This week is quite interesting, as Swift 3 evolution will finish today in the preparation for the imminent release. The fate of accepted-but-not-implemented proposals will be decided today as well. More details are available on Erica Sadun’s blog. As we also know, on the 1st of August work on Swift 4 evolution will commence. Personally, while it is known that introducing binary compatibility will be the main focus of Swift 4, I hope that some language-level improvements to asynchronous code will be proposed and accepted in Swift 4 time frame. This would bring Swift on a par with other modern languages, such as Go and Rust. Fingers crossed, in a week we will see some high-level vision presented by the core language team. In the meantime, let’s get started with this week’s issue.
A very good overview talk from Ian Partridge presented yesterday on Linuxing in London meetup. The best part, in my opinion, is the benchmark data comparing different families of languages in terms of CPU and memory consumption. Swift position in this graph is expectedly quite good. The deck also contains a quick introduction to IBM’s Kitura framework.
This document from Swift compiler source repository is not easy to find, but it
uncovers loads of tips on how to easily optimise your Swift code. Among those
are recommendations to reduce dynamic dispatch in method declarations when not
needed, container types optimisations, use of
Unmanaged and many others.
Apple has introduced some improved support for machine learning in its platforms at WWDC this year, but it leaves a lot to be desired. While you can run inference with neural networks on a device, it takes huge amount of time to set up. The provided APIs are very low-level and, as far as I know, none of that covers the actual training process. The WWDC session on neural networks also covers only low-level concepts. It is definitely still a long way to go, especially when compared to Google’s TensorFlow machine learning library. Adit Deshpande has published probably the best introduction to convolutional neural networks I’ve seen. While the article doesn’t have any code examples, the basic concepts are explained really well, so you can start prototyping some simple neural networks in Swift with relatively little effort.

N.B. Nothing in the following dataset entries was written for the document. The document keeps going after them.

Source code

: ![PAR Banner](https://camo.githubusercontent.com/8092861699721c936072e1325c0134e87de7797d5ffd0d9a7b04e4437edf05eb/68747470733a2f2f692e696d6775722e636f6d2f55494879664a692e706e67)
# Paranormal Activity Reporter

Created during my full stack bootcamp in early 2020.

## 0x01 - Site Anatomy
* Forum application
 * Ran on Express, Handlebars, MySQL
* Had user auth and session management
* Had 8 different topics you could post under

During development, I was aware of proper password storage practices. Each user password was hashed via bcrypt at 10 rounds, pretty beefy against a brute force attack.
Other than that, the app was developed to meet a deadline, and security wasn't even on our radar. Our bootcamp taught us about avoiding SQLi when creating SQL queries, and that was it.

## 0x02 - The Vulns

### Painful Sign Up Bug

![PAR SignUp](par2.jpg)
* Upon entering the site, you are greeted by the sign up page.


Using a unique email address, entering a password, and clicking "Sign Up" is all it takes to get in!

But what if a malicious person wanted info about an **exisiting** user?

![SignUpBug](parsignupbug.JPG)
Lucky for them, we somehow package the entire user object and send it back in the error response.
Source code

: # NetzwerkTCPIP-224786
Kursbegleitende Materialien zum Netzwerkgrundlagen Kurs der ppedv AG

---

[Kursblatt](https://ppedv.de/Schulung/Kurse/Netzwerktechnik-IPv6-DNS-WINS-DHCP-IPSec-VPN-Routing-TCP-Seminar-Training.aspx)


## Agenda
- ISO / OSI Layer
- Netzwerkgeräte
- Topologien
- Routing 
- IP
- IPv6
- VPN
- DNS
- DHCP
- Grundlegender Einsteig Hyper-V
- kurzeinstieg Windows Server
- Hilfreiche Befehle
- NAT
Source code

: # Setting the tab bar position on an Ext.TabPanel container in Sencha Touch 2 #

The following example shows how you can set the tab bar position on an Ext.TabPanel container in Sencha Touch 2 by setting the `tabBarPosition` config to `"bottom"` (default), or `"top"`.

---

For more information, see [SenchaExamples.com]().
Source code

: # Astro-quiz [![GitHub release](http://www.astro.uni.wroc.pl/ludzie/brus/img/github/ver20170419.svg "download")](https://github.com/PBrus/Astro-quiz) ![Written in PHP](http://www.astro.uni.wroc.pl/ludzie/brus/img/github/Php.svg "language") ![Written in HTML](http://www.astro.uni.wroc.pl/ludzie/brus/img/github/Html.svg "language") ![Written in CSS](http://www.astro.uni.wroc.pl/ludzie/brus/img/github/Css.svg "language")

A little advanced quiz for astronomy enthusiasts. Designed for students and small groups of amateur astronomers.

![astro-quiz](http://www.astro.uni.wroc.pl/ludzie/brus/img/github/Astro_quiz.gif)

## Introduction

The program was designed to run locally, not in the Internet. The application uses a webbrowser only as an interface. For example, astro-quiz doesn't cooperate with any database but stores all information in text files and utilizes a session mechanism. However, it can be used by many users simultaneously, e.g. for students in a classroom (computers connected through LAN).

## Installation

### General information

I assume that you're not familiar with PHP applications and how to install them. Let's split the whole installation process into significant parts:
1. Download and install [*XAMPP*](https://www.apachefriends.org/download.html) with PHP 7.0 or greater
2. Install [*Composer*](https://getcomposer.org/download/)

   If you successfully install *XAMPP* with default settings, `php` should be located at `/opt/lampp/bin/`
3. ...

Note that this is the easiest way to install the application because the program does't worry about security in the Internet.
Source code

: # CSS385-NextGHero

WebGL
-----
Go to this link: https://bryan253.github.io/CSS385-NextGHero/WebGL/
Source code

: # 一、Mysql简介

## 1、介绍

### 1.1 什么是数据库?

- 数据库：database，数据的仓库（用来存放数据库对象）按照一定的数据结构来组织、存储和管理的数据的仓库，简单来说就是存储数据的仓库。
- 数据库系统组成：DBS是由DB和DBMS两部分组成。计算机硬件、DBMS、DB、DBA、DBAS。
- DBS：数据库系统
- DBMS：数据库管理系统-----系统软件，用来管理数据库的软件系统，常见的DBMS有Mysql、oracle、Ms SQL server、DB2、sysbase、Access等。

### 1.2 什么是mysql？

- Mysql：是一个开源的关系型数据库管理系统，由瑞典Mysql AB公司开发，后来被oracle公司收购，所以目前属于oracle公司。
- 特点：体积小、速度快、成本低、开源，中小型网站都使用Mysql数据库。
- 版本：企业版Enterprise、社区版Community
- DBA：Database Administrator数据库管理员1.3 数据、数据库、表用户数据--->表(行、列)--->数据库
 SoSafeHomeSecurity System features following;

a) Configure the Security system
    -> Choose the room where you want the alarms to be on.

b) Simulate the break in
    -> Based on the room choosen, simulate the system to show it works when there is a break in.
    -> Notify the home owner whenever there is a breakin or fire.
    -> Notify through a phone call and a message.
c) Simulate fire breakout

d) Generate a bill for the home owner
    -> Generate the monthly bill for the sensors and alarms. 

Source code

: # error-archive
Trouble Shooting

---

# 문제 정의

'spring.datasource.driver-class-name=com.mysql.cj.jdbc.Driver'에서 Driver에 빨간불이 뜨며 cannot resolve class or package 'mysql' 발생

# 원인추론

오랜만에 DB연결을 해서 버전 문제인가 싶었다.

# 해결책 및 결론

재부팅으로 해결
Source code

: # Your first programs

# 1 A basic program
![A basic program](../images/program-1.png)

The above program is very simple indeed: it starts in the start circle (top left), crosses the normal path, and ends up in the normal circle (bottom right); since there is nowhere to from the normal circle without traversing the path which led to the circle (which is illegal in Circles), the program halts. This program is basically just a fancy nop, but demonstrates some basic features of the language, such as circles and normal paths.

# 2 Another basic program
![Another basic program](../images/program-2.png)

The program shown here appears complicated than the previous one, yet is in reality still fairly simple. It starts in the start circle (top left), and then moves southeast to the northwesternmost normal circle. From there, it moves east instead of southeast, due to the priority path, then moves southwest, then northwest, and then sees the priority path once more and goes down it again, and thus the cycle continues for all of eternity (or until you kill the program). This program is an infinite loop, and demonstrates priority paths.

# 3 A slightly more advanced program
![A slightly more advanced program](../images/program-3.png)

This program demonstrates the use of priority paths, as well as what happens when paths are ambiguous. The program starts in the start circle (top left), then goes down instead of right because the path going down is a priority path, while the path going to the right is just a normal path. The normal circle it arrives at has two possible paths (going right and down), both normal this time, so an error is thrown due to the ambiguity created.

Junior B. published a great article in which he describes his first experience with server-side Swift. It covers a short overview of available frameworks, basics of using Vapor and Redbird Redis library. The main goal was to write a Hacker News clone, which was then published on GitHub.
This post by Lightstep is an interesting perspective on how microservices will probably go the way of information superhighway, colour television and horseless carriages. Some buzzwords go away, while the phenomenon itself stays and seems fairly obvious in a hindsight.
Very interesting story about building a service with minimal resources, while trying to stay scalable and reliable with a sudden influx of new users.
JP Simard submitted two pull requests, which were merged last week bringing SourceKit to Linux! 🎉 As I’ve mentioned in the previous issue, SourceKit plays vital role in developer tools, allowing to parse, format and process Swift source code easily. SourceKit on Linux means that SwiftLint is coming to Linux too!
MongoKitten 1.3.0 was recently tagged. It supports Swift 3.0 and is compatible with SwiftPM. This library provides a nice DSL for writing queries and document creation.